(Available data)
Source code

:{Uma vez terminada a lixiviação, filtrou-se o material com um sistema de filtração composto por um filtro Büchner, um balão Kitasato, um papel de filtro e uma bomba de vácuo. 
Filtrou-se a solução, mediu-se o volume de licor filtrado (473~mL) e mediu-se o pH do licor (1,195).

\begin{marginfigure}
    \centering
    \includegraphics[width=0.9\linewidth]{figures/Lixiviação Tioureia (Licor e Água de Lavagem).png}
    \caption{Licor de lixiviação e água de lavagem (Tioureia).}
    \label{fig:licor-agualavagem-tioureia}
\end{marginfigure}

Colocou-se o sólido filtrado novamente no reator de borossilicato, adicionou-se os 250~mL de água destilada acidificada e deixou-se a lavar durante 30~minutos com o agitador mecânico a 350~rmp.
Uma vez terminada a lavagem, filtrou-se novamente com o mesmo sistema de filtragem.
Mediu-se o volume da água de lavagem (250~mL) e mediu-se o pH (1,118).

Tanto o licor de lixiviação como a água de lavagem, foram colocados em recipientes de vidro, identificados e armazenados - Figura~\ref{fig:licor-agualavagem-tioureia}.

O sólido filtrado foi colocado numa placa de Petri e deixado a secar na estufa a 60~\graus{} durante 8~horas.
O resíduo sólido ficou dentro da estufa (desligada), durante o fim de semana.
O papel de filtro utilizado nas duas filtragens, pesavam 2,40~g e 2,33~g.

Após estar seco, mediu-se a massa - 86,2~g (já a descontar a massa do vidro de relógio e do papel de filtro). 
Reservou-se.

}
(End Available data)
What is needed is a verbatim copy of every line in the records above from the one containing "bomba de vácuo." down to the one containing "de lixiviação e", both included, and nothing more.

- _Final answer_:
:{Uma vez terminada a lixiviação, filtrou-se o material com um sistema de filtração composto por um filtro Büchner, um balão Kitasato, um papel de filtro e uma bomba de vácuo. 
Filtrou-se a solução, mediu-se o volume de licor filtrado (473~mL) e mediu-se o pH do licor (1,195).

\begin{marginfigure}
    \centering
    \includegraphics[width=0.9\linewidth]{figures/Lixiviação Tioureia (Licor e Água de Lavagem).png}
    \caption{Licor de lixiviação e água de lavagem (Tioureia).}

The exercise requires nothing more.